#### Exercise brief
Return the lines of the data below in which the string "redpwnCTF" occurs.
____ Provided entries
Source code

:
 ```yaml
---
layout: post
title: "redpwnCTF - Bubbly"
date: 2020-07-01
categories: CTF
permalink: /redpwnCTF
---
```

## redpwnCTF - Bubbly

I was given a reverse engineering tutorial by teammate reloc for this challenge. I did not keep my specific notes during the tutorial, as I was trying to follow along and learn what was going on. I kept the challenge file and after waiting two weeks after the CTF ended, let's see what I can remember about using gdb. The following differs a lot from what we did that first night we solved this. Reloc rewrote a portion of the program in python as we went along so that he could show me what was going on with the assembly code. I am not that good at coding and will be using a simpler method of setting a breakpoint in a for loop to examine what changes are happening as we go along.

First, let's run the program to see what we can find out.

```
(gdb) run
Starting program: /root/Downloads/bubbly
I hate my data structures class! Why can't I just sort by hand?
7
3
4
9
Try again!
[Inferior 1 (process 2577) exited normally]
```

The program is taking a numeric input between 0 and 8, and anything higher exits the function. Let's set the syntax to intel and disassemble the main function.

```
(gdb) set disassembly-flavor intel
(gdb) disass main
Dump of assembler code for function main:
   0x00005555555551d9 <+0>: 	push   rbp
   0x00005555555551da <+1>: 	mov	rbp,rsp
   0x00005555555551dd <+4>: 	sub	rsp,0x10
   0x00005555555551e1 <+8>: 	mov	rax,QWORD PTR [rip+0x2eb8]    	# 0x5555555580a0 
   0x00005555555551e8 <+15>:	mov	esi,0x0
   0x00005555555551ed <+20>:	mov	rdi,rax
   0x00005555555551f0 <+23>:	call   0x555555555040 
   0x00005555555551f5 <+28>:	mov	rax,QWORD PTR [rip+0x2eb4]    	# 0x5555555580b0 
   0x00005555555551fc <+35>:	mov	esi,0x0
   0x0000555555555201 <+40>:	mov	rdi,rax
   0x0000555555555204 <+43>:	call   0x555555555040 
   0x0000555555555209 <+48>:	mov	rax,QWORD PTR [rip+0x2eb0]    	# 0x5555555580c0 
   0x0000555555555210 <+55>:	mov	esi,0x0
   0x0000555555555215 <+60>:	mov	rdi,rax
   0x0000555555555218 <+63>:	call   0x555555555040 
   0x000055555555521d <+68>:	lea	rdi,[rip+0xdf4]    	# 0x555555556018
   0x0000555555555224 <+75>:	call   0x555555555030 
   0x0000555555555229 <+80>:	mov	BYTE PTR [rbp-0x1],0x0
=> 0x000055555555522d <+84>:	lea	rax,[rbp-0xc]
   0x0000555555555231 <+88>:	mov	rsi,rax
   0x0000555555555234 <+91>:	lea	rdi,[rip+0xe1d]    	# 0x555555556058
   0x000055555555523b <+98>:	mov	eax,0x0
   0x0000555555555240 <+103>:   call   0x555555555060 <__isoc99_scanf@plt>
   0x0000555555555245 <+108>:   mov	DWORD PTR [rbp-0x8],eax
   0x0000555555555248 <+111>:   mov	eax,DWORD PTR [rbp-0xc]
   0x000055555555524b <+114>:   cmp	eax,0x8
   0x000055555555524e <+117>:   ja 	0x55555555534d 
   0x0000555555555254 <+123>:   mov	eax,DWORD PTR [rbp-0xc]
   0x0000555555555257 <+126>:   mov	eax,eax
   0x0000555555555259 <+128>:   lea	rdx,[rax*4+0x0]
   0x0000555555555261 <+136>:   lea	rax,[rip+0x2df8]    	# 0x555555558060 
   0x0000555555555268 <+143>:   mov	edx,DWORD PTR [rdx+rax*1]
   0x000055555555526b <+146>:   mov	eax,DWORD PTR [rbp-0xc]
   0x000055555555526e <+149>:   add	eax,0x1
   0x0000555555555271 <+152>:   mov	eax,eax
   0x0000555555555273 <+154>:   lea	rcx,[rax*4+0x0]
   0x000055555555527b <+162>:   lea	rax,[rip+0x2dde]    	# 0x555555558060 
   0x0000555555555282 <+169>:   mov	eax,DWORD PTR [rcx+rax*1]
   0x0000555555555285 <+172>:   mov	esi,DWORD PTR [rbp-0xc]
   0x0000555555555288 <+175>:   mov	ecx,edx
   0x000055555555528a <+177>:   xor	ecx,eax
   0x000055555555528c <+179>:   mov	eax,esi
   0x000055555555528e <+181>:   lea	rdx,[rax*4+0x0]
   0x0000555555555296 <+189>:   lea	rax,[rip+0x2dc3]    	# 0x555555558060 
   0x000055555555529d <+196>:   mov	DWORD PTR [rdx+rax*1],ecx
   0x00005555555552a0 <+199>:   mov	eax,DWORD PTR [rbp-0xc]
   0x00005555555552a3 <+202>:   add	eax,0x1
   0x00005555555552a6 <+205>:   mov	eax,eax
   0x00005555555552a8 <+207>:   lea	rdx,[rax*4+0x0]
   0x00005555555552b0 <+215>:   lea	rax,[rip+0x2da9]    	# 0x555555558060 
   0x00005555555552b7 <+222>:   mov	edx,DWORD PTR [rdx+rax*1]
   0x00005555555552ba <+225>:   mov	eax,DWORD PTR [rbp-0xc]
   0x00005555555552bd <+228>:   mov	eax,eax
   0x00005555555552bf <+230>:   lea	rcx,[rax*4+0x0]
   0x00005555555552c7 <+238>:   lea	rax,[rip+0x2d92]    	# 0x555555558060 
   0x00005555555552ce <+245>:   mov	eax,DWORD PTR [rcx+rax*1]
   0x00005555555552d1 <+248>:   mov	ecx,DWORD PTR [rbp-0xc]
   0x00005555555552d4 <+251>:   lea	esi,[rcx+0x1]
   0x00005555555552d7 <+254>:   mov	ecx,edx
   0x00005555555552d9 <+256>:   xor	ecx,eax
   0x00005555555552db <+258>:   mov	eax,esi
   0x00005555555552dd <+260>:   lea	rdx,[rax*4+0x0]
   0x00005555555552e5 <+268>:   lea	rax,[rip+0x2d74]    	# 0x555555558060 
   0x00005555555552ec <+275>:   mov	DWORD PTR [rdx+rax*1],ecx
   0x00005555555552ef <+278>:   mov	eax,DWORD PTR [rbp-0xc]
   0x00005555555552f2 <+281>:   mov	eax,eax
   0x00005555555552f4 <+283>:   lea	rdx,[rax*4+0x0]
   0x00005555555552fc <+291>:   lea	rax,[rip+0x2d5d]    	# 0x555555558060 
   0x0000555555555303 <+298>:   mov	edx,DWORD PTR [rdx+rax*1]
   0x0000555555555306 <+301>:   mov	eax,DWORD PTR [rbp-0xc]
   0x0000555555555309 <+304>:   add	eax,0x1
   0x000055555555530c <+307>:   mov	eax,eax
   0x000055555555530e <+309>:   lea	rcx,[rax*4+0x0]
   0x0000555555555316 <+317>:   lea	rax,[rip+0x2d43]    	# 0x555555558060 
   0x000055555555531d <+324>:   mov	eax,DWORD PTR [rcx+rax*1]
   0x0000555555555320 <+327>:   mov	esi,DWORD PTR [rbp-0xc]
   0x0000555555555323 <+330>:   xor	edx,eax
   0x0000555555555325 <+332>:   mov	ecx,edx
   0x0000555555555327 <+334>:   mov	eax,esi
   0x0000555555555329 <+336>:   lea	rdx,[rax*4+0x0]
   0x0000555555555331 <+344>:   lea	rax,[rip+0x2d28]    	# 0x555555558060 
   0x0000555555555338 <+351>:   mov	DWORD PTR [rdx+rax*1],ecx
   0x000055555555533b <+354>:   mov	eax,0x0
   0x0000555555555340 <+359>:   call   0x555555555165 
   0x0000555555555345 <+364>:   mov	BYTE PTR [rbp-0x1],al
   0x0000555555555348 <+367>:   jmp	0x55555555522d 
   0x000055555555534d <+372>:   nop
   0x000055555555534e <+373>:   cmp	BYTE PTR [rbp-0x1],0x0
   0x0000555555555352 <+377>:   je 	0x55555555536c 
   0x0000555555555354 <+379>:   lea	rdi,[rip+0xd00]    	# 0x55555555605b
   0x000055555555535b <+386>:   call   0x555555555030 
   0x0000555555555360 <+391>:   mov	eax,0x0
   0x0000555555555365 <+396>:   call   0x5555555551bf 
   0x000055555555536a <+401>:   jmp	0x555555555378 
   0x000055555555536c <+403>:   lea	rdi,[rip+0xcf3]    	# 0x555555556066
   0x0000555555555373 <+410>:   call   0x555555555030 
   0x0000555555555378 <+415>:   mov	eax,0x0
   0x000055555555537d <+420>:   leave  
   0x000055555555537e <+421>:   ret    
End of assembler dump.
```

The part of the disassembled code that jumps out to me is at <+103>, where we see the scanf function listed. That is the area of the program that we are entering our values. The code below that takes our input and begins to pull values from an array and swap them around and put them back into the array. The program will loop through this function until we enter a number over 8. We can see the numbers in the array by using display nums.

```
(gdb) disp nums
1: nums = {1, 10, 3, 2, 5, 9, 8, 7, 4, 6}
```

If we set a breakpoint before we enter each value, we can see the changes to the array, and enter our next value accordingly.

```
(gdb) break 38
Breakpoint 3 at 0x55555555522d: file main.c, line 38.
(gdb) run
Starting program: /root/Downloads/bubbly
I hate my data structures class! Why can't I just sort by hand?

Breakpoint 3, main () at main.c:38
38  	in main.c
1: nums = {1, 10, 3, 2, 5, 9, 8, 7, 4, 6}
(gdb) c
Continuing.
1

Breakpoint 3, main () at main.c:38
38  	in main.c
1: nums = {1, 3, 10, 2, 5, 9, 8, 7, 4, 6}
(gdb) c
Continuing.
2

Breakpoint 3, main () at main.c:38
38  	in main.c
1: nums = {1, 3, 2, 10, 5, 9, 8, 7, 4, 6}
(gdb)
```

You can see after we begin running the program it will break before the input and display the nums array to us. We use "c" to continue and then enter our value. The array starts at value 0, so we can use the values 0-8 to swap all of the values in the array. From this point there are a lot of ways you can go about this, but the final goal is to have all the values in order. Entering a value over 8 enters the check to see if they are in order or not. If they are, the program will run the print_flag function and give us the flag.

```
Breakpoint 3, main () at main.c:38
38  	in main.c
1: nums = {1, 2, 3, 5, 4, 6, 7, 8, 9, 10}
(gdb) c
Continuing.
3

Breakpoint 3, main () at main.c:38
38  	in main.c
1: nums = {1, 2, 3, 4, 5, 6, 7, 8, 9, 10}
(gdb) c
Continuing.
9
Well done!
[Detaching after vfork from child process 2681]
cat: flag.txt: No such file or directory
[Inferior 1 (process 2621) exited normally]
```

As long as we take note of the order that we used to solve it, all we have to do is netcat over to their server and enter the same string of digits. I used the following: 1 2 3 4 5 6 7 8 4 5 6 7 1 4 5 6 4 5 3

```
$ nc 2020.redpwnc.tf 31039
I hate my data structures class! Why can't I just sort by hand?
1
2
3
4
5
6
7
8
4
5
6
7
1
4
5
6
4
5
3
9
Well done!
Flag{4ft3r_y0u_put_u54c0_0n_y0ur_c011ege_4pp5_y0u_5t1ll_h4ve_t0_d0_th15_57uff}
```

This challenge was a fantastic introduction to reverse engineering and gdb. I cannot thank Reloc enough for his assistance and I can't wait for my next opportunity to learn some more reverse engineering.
________
#### Worked solution
title: "redpwnCTF - Bubbly"
permalink: /redpwnCTF
## redpwnCTF - Bubbly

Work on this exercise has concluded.